With ever-increasing evidence that time outdoors is a panacea for common ailments, protecting—and visiting—our shared open spaces is more important than ever.
This September, some 4 million fourth-graders will be eligible to receive free passes to America’s national parks. Through this annual effort, Federal Land Management agencies strive to help create the next generation of park visitors and advocates. Called America’s best idea by writer Wallace Stegner, the national parks lure young and old with promises of awe-filled scenery, glimpses of wildlife, recreation and an opportunity for solitude. As anyone who has visited national parks and public lands knows, the feeling can be downright medicinal—an effect that has been argued for centuries and is now being proven by researchers around the world.
Just a few months after the Civil War ended in 1865, the famous landscape architect Frederick Law Olmsted argued for preserving America’s most scenic lands. Although best known for his pastoral city park designs, Olmsted understood bigger expanses of public lands were also important for two unexpected benefits: mental health and democracy. He wrote a plea to the California legislature to protect the Yosemite Valley because it was a unifying and quintessentially American space. “It is a scientific fact,” he wrote, “that the occasional contemplation of natural scenes of an impressive character … not only gives pleasure for the time being but increases the subsequent capacity for happiness and the means of securing happiness.” Moreover, he said, these spaces would enable us to get along better by helping us “maintain a temperate, good-natured, and healthy state of mind.”
In short, Nature was essential for civilization, Olmsted argued. In 1890, the U.S. Congress agreed, designating Yosemite the country’s second national park. (Yellowstone was designated in 1872.) Today, Americans share almost one million square miles of public land, including 58 million acres roadless areas and 130,000 miles of trails. And there’s more evidence than ever that we should use them—today’s research is backing up Olmsted’s claims about the link between nature and mental well-being.
In short, nature was essential for civilization.
In a series of studies spanning the last three decades, researchers in Japan led by physiological anthropologist Yoshifumi Miyazaki at Chiba University sent 420 subjects to stroll in 35 different nationally protected forests for about 15 minutes. The results? On average, participants experienced a 12 percent decrease in cortisol (often called the stress hormone), a 7 percent drop in flight-or-fight nervous system responses and a 6 percent drop in heart rate.
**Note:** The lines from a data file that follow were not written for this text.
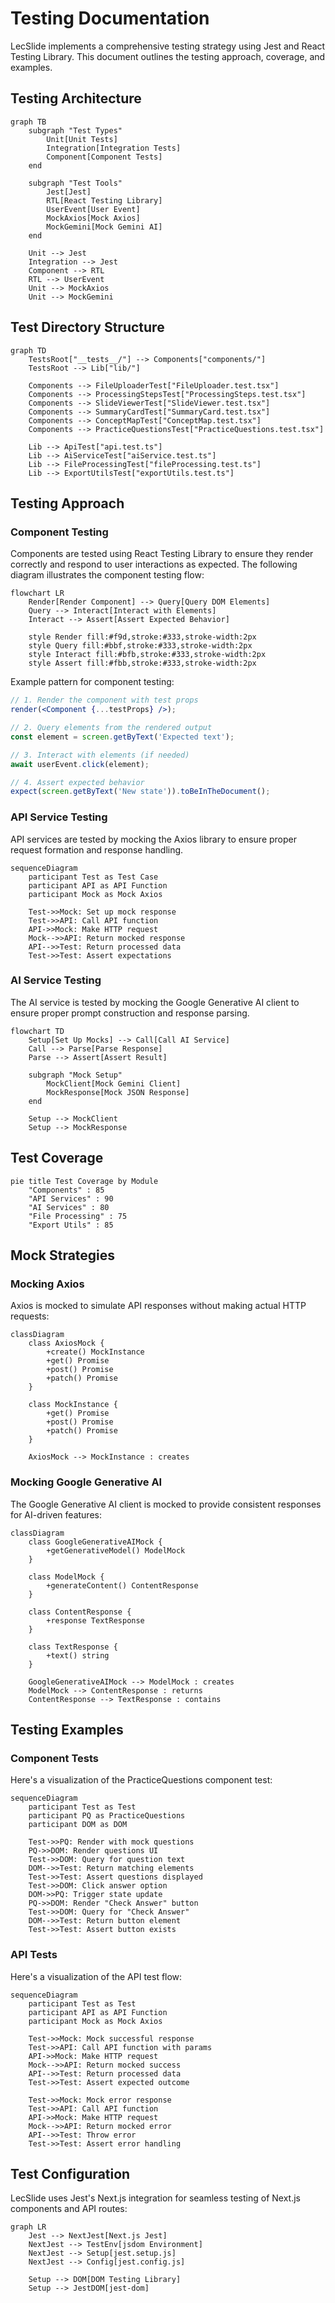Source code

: # Testing Documentation

LecSlide implements a comprehensive testing strategy using Jest and React Testing Library. This document outlines the testing approach, coverage, and examples.

## Testing Architecture

```mermaid
graph TB
    subgraph "Test Types"
        Unit[Unit Tests]
        Integration[Integration Tests]
        Component[Component Tests]
    end
    
    subgraph "Test Tools"
        Jest[Jest]
        RTL[React Testing Library]
        UserEvent[User Event]
        MockAxios[Mock Axios]
        MockGemini[Mock Gemini AI]
    end
    
    Unit --> Jest
    Integration --> Jest
    Component --> RTL
    RTL --> UserEvent
    Unit --> MockAxios
    Unit --> MockGemini
```

## Test Directory Structure

```mermaid
graph TD
    TestsRoot["__tests__/"] --> Components["components/"]
    TestsRoot --> Lib["lib/"]
    
    Components --> FileUploaderTest["FileUploader.test.tsx"]
    Components --> ProcessingStepsTest["ProcessingSteps.test.tsx"]
    Components --> SlideViewerTest["SlideViewer.test.tsx"]
    Components --> SummaryCardTest["SummaryCard.test.tsx"]
    Components --> ConceptMapTest["ConceptMap.test.tsx"]
    Components --> PracticeQuestionsTest["PracticeQuestions.test.tsx"]
    
    Lib --> ApiTest["api.test.ts"]
    Lib --> AiServiceTest["aiService.test.ts"]
    Lib --> FileProcessingTest["fileProcessing.test.ts"]
    Lib --> ExportUtilsTest["exportUtils.test.ts"]
```

## Testing Approach

### Component Testing

Components are tested using React Testing Library to ensure they render correctly and respond to user interactions as expected. The following diagram illustrates the component testing flow:

```mermaid
flowchart LR
    Render[Render Component] --> Query[Query DOM Elements]
    Query --> Interact[Interact with Elements]
    Interact --> Assert[Assert Expected Behavior]
    
    style Render fill:#f9d,stroke:#333,stroke-width:2px
    style Query fill:#bbf,stroke:#333,stroke-width:2px
    style Interact fill:#bfb,stroke:#333,stroke-width:2px
    style Assert fill:#fbb,stroke:#333,stroke-width:2px
```

Example pattern for component testing:

```jsx
// 1. Render the component with test props
render(<Component {...testProps} />);

// 2. Query elements from the rendered output
const element = screen.getByText('Expected text');

// 3. Interact with elements (if needed)
await userEvent.click(element);

// 4. Assert expected behavior
expect(screen.getByText('New state')).toBeInTheDocument();
```

### API Service Testing

API services are tested by mocking the Axios library to ensure proper request formation and response handling.

```mermaid
sequenceDiagram
    participant Test as Test Case
    participant API as API Function
    participant Mock as Mock Axios
    
    Test->>Mock: Set up mock response
    Test->>API: Call API function
    API->>Mock: Make HTTP request
    Mock-->>API: Return mocked response
    API-->>Test: Return processed data
    Test->>Test: Assert expectations
```

### AI Service Testing

The AI service is tested by mocking the Google Generative AI client to ensure proper prompt construction and response parsing.

```mermaid
flowchart TD
    Setup[Set Up Mocks] --> Call[Call AI Service]
    Call --> Parse[Parse Response]
    Parse --> Assert[Assert Result]
    
    subgraph "Mock Setup"
        MockClient[Mock Gemini Client]
        MockResponse[Mock JSON Response]
    end
    
    Setup --> MockClient
    Setup --> MockResponse
```

## Test Coverage

```mermaid
pie title Test Coverage by Module
    "Components" : 85
    "API Services" : 90
    "AI Services" : 80
    "File Processing" : 75
    "Export Utils" : 85
```

## Mock Strategies

### Mocking Axios

Axios is mocked to simulate API responses without making actual HTTP requests:

```mermaid
classDiagram
    class AxiosMock {
        +create() MockInstance
        +get() Promise
        +post() Promise
        +patch() Promise
    }
    
    class MockInstance {
        +get() Promise
        +post() Promise
        +patch() Promise
    }
    
    AxiosMock --> MockInstance : creates
```

### Mocking Google Generative AI

The Google Generative AI client is mocked to provide consistent responses for AI-driven features:

```mermaid
classDiagram
    class GoogleGenerativeAIMock {
        +getGenerativeModel() ModelMock
    }
    
    class ModelMock {
        +generateContent() ContentResponse
    }
    
    class ContentResponse {
        +response TextResponse
    }
    
    class TextResponse {
        +text() string
    }
    
    GoogleGenerativeAIMock --> ModelMock : creates
    ModelMock --> ContentResponse : returns
    ContentResponse --> TextResponse : contains
```

## Testing Examples

### Component Tests

Here's a visualization of the PracticeQuestions component test:

```mermaid
sequenceDiagram
    participant Test as Test
    participant PQ as PracticeQuestions
    participant DOM as DOM
    
    Test->>PQ: Render with mock questions
    PQ->>DOM: Render questions UI
    Test->>DOM: Query for question text
    DOM-->>Test: Return matching elements
    Test->>Test: Assert questions displayed
    Test->>DOM: Click answer option
    DOM->>PQ: Trigger state update
    PQ->>DOM: Render "Check Answer" button
    Test->>DOM: Query for "Check Answer"
    DOM-->>Test: Return button element
    Test->>Test: Assert button exists
```

### API Tests

Here's a visualization of the API test flow:

```mermaid
sequenceDiagram
    participant Test as Test
    participant API as API Function
    participant Mock as Mock Axios
    
    Test->>Mock: Mock successful response
    Test->>API: Call API function with params
    API->>Mock: Make HTTP request
    Mock-->>API: Return mocked success
    API-->>Test: Return processed data
    Test->>Test: Assert expected outcome
    
    Test->>Mock: Mock error response
    Test->>API: Call API function
    API->>Mock: Make HTTP request
    Mock-->>API: Return mocked error
    API-->>Test: Throw error
    Test->>Test: Assert error handling
```

## Test Configuration

LecSlide uses Jest's Next.js integration for seamless testing of Next.js components and API routes:

```mermaid
graph LR
    Jest --> NextJest[Next.js Jest]
    NextJest --> TestEnv[jsdom Environment]
    NextJest --> Setup[jest.setup.js]
    NextJest --> Config[jest.config.js]
    
    Setup --> DOM[DOM Testing Library]
    Setup --> JestDOM[jest-dom]
```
If being in green spaces is so good for us, you might expect to see lower death rates in people who live close to them. That’s in fact what public health researchers are finding, at least in large studies of urban parks. In a study published in The Lancet, epidemiologists Richard Mitchell and Frank Popham at the University of Glasgow looked at health and geographical data from 40 million people. They found a 4 to 5 percent drop in heart disease in neighborhoods closest to parks, forests and river corridors (even after adjusting for income). A similar study at Harvard University found a 12 percent drop in mortality in women living closer to greenery compared to those living further away.
Experts believe less stress and depression led to these gains in health.
It’s taken 150 years for Olmsted’s ideas to gain traction in the American medical establishment, but it’s happening now. In a number of U.S. cities, doctors are prescribing time in national and regional parks for their patients, particularly children, as an innovative and effective way to treat chronic diseases, like obesity and depression. Nooshin Razani, a pediatrician at Children’s Hospital Oakland, has forged a partnership with local parks so urban families can find transportation and join programs with park rangers. There are about 35 park prescription programs nationwide and growing.
“I happen to believe that nature as a true medical intervention is not just a fad. It should be a public health priority to use time in nature in a clinical sense,” Razani said.
It’s all the more reason why we should hope those fourth-graders grab their new parks passes and head out, inspiring as many of their aunties, uncles, siblings and the rest of us to explore our precious and wild public lands.